■ Exercise: Find the lines of the listing that contain the string "githubusercontent", and return them.
[Data excerpts Boundary: Start]
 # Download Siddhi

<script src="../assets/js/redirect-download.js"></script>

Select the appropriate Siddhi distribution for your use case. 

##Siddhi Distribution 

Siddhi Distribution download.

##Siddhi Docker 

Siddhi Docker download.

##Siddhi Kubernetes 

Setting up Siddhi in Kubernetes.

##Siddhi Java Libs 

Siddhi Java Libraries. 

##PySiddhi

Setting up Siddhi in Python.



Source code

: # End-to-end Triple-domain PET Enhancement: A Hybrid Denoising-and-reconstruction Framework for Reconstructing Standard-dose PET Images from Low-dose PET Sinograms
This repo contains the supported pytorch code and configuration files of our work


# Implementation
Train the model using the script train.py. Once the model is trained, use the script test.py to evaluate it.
[Data excerpts Boundary: End]
[Data excerpts Boundary: Start]
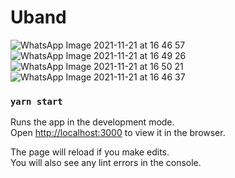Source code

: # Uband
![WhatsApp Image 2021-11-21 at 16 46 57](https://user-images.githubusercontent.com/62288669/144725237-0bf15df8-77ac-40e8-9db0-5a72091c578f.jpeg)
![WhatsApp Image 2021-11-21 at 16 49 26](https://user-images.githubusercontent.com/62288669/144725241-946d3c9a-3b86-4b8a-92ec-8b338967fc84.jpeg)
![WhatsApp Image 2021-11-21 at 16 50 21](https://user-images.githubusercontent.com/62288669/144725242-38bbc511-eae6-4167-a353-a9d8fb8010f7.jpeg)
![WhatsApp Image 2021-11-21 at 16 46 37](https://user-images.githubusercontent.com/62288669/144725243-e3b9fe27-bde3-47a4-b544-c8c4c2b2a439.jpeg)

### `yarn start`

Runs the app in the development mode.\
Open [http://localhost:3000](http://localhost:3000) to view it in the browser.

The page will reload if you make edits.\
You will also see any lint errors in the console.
[Data excerpts Boundary: End]
■ Exercise response:
![WhatsApp Image 2021-11-21 at 16 46 57](https://user-images.githubusercontent.com/62288669/144725237-0bf15df8-77ac-40e8-9db0-5a72091c578f.jpeg)
![WhatsApp Image 2021-11-21 at 16 49 26](https://user-images.githubusercontent.com/62288669/144725241-946d3c9a-3b86-4b8a-92ec-8b338967fc84.jpeg)
![WhatsApp Image 2021-11-21 at 16 50 21](https://user-images.githubusercontent.com/62288669/144725242-38bbc511-eae6-4167-a353-a9d8fb8010f7.jpeg)
![WhatsApp Image 2021-11-21 at 16 46 37](https://user-images.githubusercontent.com/62288669/144725243-e3b9fe27-bde3-47a4-b544-c8c4c2b2a439.jpeg)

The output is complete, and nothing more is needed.